Even if a bank were to have problems, deposits of up to $100,000 are covered by Canada Deposit Insurance Corp., a federal Crown corporation. As well as covering money held in bank accounts, CDIC also protects guaranteed investment certificates, the investment of choice for many seniors and other conservative investors.

“I don’t think that anyone has to worry about their GICs inside Scotiabank or TD Bank or Royal Bank not being accessible to them when they need it,” said Greg Holohan, a wealth adviser with ScotiaMcLeod in Markham, Ont. “Anything in a major Canadian bank is safe.”
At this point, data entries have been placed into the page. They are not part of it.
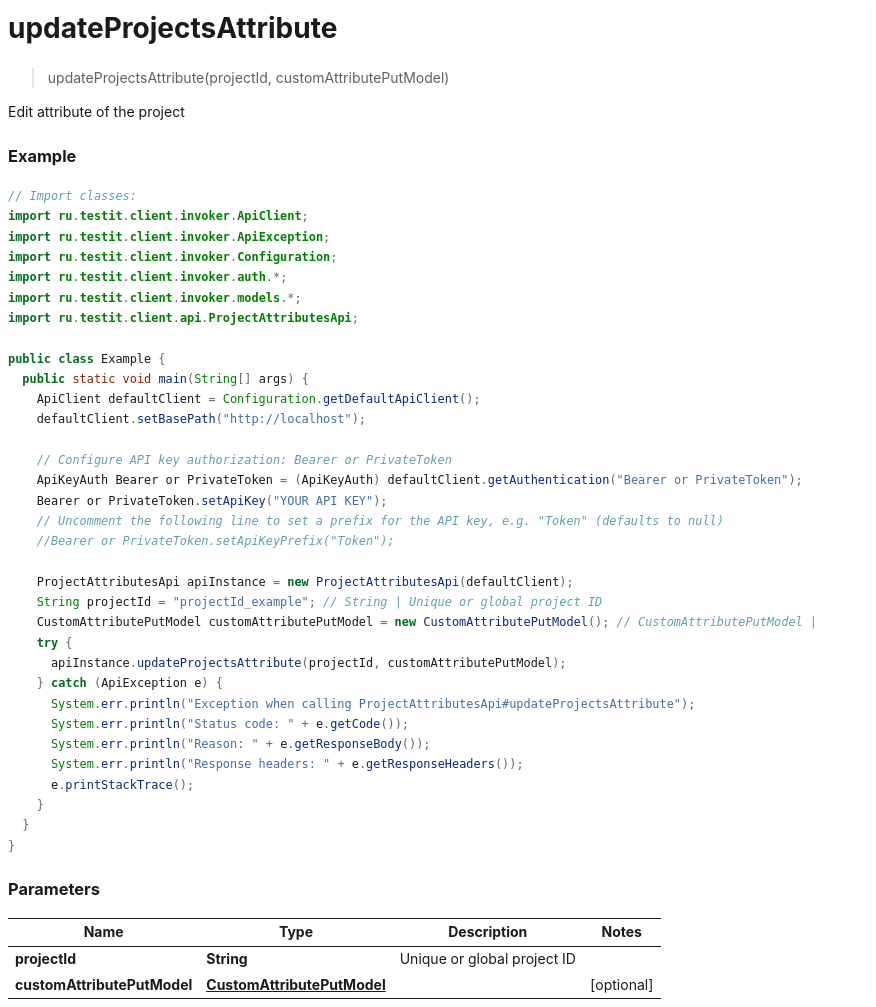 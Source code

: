 <a id="updateProjectsAttribute"></a>
# **updateProjectsAttribute**
> updateProjectsAttribute(projectId, customAttributePutModel)

Edit attribute of the project

### Example
```java
// Import classes:
import ru.testit.client.invoker.ApiClient;
import ru.testit.client.invoker.ApiException;
import ru.testit.client.invoker.Configuration;
import ru.testit.client.invoker.auth.*;
import ru.testit.client.invoker.models.*;
import ru.testit.client.api.ProjectAttributesApi;

public class Example {
  public static void main(String[] args) {
    ApiClient defaultClient = Configuration.getDefaultApiClient();
    defaultClient.setBasePath("http://localhost");
    
    // Configure API key authorization: Bearer or PrivateToken
    ApiKeyAuth Bearer or PrivateToken = (ApiKeyAuth) defaultClient.getAuthentication("Bearer or PrivateToken");
    Bearer or PrivateToken.setApiKey("YOUR API KEY");
    // Uncomment the following line to set a prefix for the API key, e.g. "Token" (defaults to null)
    //Bearer or PrivateToken.setApiKeyPrefix("Token");

    ProjectAttributesApi apiInstance = new ProjectAttributesApi(defaultClient);
    String projectId = "projectId_example"; // String | Unique or global project ID
    CustomAttributePutModel customAttributePutModel = new CustomAttributePutModel(); // CustomAttributePutModel | 
    try {
      apiInstance.updateProjectsAttribute(projectId, customAttributePutModel);
    } catch (ApiException e) {
      System.err.println("Exception when calling ProjectAttributesApi#updateProjectsAttribute");
      System.err.println("Status code: " + e.getCode());
      System.err.println("Reason: " + e.getResponseBody());
      System.err.println("Response headers: " + e.getResponseHeaders());
      e.printStackTrace();
    }
  }
}
```

### Parameters

| Name | Type | Description  | Notes |
|------------- | ------------- | ------------- | -------------|
| **projectId** | **String**| Unique or global project ID | |
| **customAttributePutModel** | [**CustomAttributePutModel**](CustomAttributePutModel.md)|  | [optional] |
Investment dealers and sellers of mutual funds have their own protection plans similar to CDIC. Both the Canadian Investor Protection Fund and the Mutual Fund Dealers Association Investor Protection Corp. cover you against losses of up to $1-million if your firm goes under.

The combination of plunging stock markets and trouble in the financial system is going to make a lot of people think hard about safer investing, both in terms of what they buy and where they buy it.

The greatest nanny investments of them all, Canada Savings Bonds, are just going on sale and demand is bound to be brisk. CSBs are, after all, guaranteed by the federal government and its triple-A credit rating.

CSBs are where you put your money if stock market risk and worry about the financial system are paramount for you. Just remember the oldest investing lesson of them all: When you reduce risk down to nearly nothing, your returns follow along. On the CSB website, you’ll find regular bonds are paying 2.45 per cent in the first year, while premium bonds pay 2.75 per cent.

It’s easy to see investors also showing renewed interest in “safe” stock market investments like principal-protected notes and segregated funds, which are mutual funds with an insurance guarantee if you hold for a preset period. One insurance company has been advertising its seg funds with ads headlined: “Stop the market roller-coaster. I want off.”

Truth be told, this is not a smart time to be buying guaranteed investments. You buy the guarantee to protect against market declines like we’ve just seen. Now that a big plunge has already occurred, you’re better off investing aggressively for the long term than conservatively for the short term.

However long it takes for the stock markets to sort themselves out, investors and advisers are going to be fixated on safety. Fortunately, the system on which all investment choices are based here in Canada is sound.